宇宙の「暗黒物質」検出? 本当ならノーベル賞級の発見
http://www.asahi.com/science/update/1211/TKY200912110276.html2009年12月11日14時29分
【ワシントン=勝田敏彦】宇宙の「物質」の4分の1を占めるとされるが、影も形もない謎の「暗黒物質」の粒子が米国でついに検出されたらしい、との報道が英米の科学雑誌や研究施設の地元紙の電子版などで相次いでいる。暗黒物質の理解は宇宙物理の最も大きな課題の一つで、本当ならノーベル賞級の大発見となる。
宇宙の構成は、我々の世界を作っていると考えられている素粒子は数%に過ぎず、7割強を未知の「暗黒エネルギー」が、2割強をやはり未知の暗黒物質が占めているとみられている。
報道などによると、米ミネソタ大が運営する地下約700メートルにある施設CDMS2が暗黒物質の粒子を検出したという。
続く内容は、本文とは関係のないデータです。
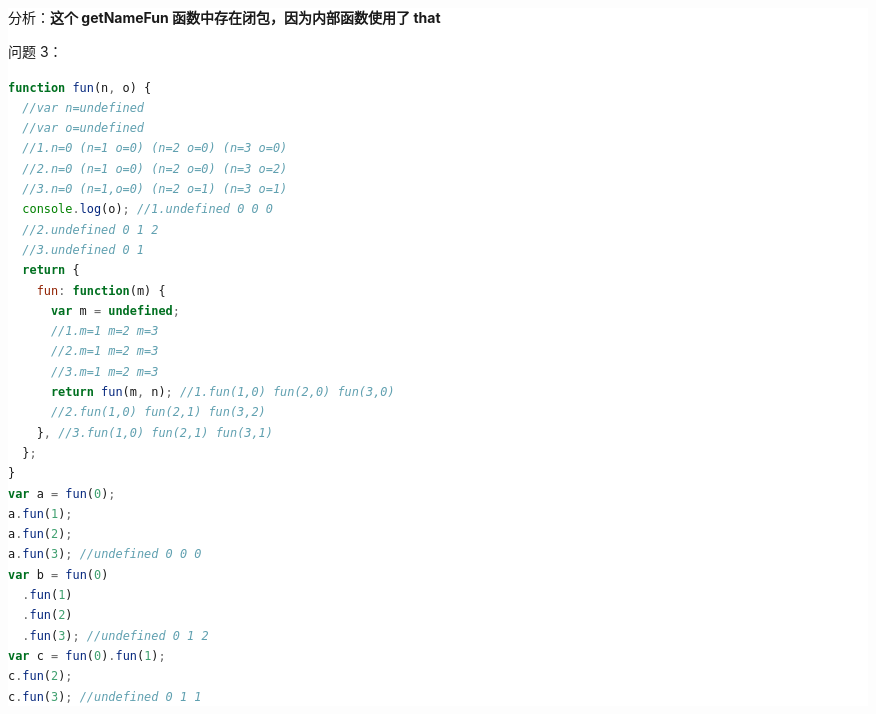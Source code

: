 分析：**这个 getNameFun 函数中存在闭包，因为内部函数使用了 that**

问题 3：

```js
function fun(n, o) {
  //var n=undefined
  //var o=undefined
  //1.n=0 (n=1 o=0) (n=2 o=0) (n=3 o=0)
  //2.n=0 (n=1 o=0) (n=2 o=0) (n=3 o=2)
  //3.n=0 (n=1,o=0) (n=2 o=1) (n=3 o=1)
  console.log(o); //1.undefined 0 0 0
  //2.undefined 0 1 2
  //3.undefined 0 1
  return {
    fun: function(m) {
      var m = undefined;
      //1.m=1 m=2 m=3
      //2.m=1 m=2 m=3
      //3.m=1 m=2 m=3
      return fun(m, n); //1.fun(1,0) fun(2,0) fun(3,0)
      //2.fun(1,0) fun(2,1) fun(3,2)
    }, //3.fun(1,0) fun(2,1) fun(3,1)
  };
}
var a = fun(0);
a.fun(1);
a.fun(2);
a.fun(3); //undefined 0 0 0
var b = fun(0)
  .fun(1)
  .fun(2)
  .fun(3); //undefined 0 1 2
var c = fun(0).fun(1);
c.fun(2);
c.fun(3); //undefined 0 1 1
```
17日ごろに「検出」を報告する論文を発表するという報道もあるが、研究チームはコメントを出していない。
この施設は、暗黒物質の粒子がぶつかってきたときに起きると予想されるわずかな温度上昇を極低温にした半導体で検出する。「検出」を示すには、まれにしか起きない反応を長期間観測する必要があるうえ、類似現象を確実に除外しなければならず、かなり難しいと考えられている。
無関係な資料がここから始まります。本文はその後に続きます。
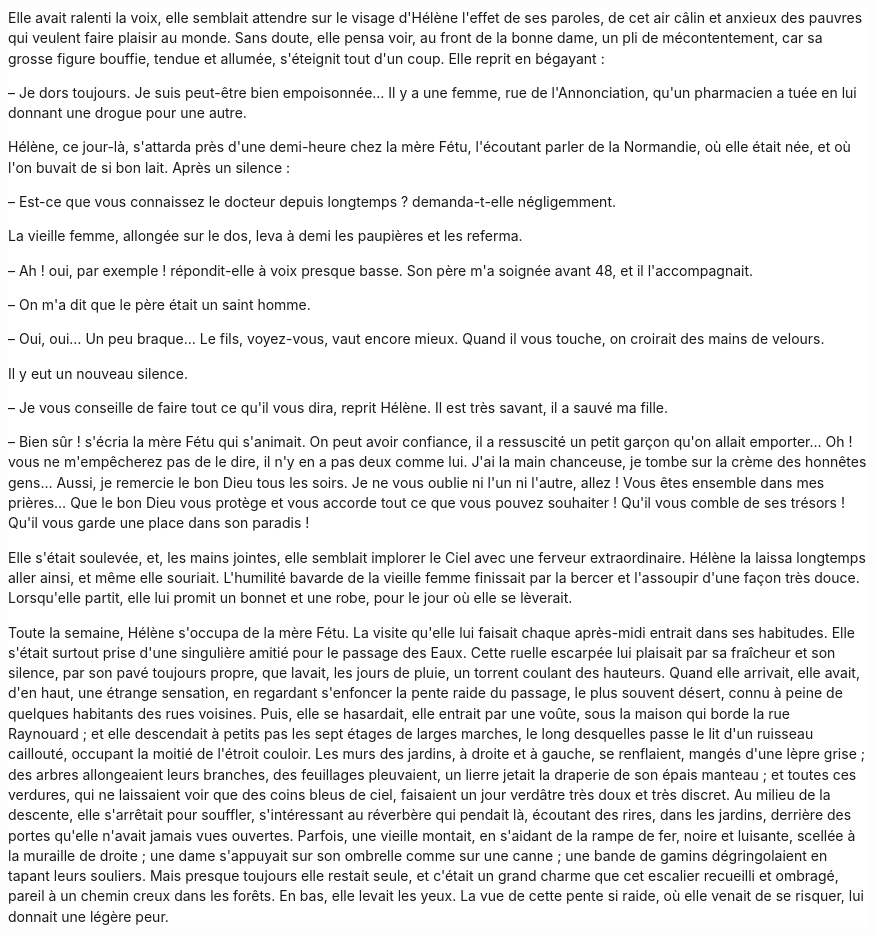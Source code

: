 Elle avait ralenti la voix, elle semblait attendre sur le visage d'Hélène l'effet de ses paroles, de cet air câlin et anxieux des pauvres qui veulent faire plaisir au monde. Sans doute, elle pensa voir, au front de la bonne dame, un pli de mécontentement, car sa grosse figure bouffie, tendue et allumée, s'éteignit tout d'un coup. Elle reprit en bégayant :

– Je dors toujours. Je suis peut-être bien empoisonnée… Il y a une femme, rue de l'Annonciation, qu'un pharmacien a tuée en lui donnant une drogue pour une autre.

Hélène, ce jour-là, s'attarda près d'une demi-heure chez la mère Fétu, l'écoutant parler de la Normandie, où elle était née, et où l'on buvait de si bon lait. Après un silence :

– Est-ce que vous connaissez le docteur depuis longtemps ? demanda-t-elle négligemment.

La vieille femme, allongée sur le dos, leva à demi les paupières et les referma.

– Ah ! oui, par exemple ! répondit-elle à voix presque basse. Son père m'a soignée avant 48, et il l'accompagnait.

– On m'a dit que le père était un saint homme.

– Oui, oui… Un peu braque… Le fils, voyez-vous, vaut encore mieux. Quand il vous touche, on croirait des mains de velours.

Il y eut un nouveau silence.

– Je vous conseille de faire tout ce qu'il vous dira, reprit Hélène. Il est très savant, il a sauvé ma fille.

– Bien sûr ! s'écria la mère Fétu qui s'animait. On peut avoir confiance, il a ressuscité un petit garçon qu'on allait emporter… Oh ! vous ne m'empêcherez pas de le dire, il n'y en a pas deux comme lui. J'ai la main chanceuse, je tombe sur la crème des honnêtes gens… Aussi, je remercie le bon Dieu tous les soirs. Je ne vous oublie ni l'un ni l'autre, allez ! Vous êtes ensemble dans mes prières… Que le bon Dieu vous protège et vous accorde tout ce que vous pouvez souhaiter ! Qu'il vous comble de ses trésors ! Qu'il vous garde une place dans son paradis !

Elle s'était soulevée, et, les mains jointes, elle semblait implorer le Ciel avec une ferveur extraordinaire. Hélène la laissa longtemps aller ainsi, et même elle souriait. L'humilité bavarde de la vieille femme finissait par la bercer et l'assoupir d'une façon très douce. Lorsqu'elle partit, elle lui promit un bonnet et une robe, pour le jour où elle se lèverait.

Toute la semaine, Hélène s'occupa de la mère Fétu. La visite qu'elle lui faisait chaque après-midi entrait dans ses habitudes. Elle s'était surtout prise d'une singulière amitié pour le passage des Eaux. Cette ruelle escarpée lui plaisait par sa fraîcheur et son silence, par son pavé toujours propre, que lavait, les jours de pluie, un torrent coulant des hauteurs. Quand elle arrivait, elle avait, d'en haut, une étrange sensation, en regardant s'enfoncer la pente raide du passage, le plus souvent désert, connu à peine de quelques habitants des rues voisines. Puis, elle se hasardait, elle entrait par une voûte, sous la maison qui borde la rue Raynouard ; et elle descendait à petits pas les sept étages de larges marches, le long desquelles passe le lit d'un ruisseau caillouté, occupant la moitié de l'étroit couloir. Les murs des jardins, à droite et à gauche, se renflaient, mangés d'une lèpre grise ; des arbres allongeaient leurs branches, des feuillages pleuvaient, un lierre jetait la draperie de son épais manteau ; et toutes ces verdures, qui ne laissaient voir que des coins bleus de ciel, faisaient un jour verdâtre très doux et très discret. Au milieu de la descente, elle s'arrêtait pour souffler, s'intéressant au réverbère qui pendait là, écoutant des rires, dans les jardins, derrière des portes qu'elle n'avait jamais vues ouvertes. Parfois, une vieille montait, en s'aidant de la rampe de fer, noire et luisante, scellée à la muraille de droite ; une dame s'appuyait sur son ombrelle comme sur une canne ; une bande de gamins dégringolaient en tapant leurs souliers. Mais presque toujours elle restait seule, et c'était un grand charme que cet escalier recueilli et ombragé, pareil à un chemin creux dans les forêts. En bas, elle levait les yeux. La vue de cette pente si raide, où elle venait de se risquer, lui donnait une légère peur.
暗黒物質は2007年、米航空宇宙局(NASA)のハッブル宇宙望遠鏡が、50億光年離れた銀河団に存在しているのを見つけたが、地上で検出されたことはない。検出は各国の競争になっており、東京大宇宙線研究所も岐阜県・神岡鉱山に探索施設の「X(エックス)MASS(マス)」を建設している。
以前、CDMS2のメンバーだった米ブラウン大のリチャード・ゲイツケル教授は「CDMS2の測定感度は2倍近くに上がったが、検出できる段階にはなっていないのではないか」と話している。